Artificial Intelligence in Engineering: Generating Parametric CATIA Models from Static STEP Files
The exchange of data via the neutral STEP format, which is common in modern product development, poses a significant challenge for engineers: imported models typically arrive without their original design history. Since parameters and logical relationships are lost during the transfer, modifying such components often requires time-consuming manual remodeling. The objective of the thesis was to replace this manual effort with an AI-supported automation process.
A key factor in the success of generative AI is the quality of the training data. As a first step, CAD models of geometric primitives were analyzed and converted into a format that can be interpreted by language models. This constituted the basis for the subsequent tokenization process, during which the data were decomposed into processable units of letters, numbers, and special characters using the tokenizer of the LLaMA 3.1 8B Instruct model.
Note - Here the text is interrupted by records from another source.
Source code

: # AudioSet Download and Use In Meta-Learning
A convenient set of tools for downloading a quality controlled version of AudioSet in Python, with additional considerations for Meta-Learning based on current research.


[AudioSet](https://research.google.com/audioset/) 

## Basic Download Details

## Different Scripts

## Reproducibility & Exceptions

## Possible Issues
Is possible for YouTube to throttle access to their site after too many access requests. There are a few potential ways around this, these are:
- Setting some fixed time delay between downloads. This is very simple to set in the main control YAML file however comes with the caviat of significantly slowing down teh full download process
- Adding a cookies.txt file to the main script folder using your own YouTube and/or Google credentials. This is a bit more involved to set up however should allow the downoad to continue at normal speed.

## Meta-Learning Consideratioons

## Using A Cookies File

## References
To adapt the pre-trained model specifically to the syntax of CATIA macros (VBA) and the structure of STEP files, targeted fine-tuning was performed. Since training large language models is computationally expensive, the thesis leveraged advanced optimization techniques.
On the one hand, the Low-Rank Adaptation (LoRA) method was employed. This technique enables efficient task-specific adaptation by drastically reducing the number of trainable parameters without overwriting the model’s original knowledge. On the other hand, DeepSpeed—a library for optimizing deep learning training—was used to further improve memory and computational efficiency.
Through this combination of structured data preparation and resource-efficient training, the model was successfully trained to interpret the geometric relationships contained in STEP files. The system is capable of recognizing patterns based on the trained data and generating corresponding program code. The thesis thus demonstrates that large language models are, in principle, well suited to bridging the gap between static exchange formats and parametric design, opening up new perspectives for automation in engineering.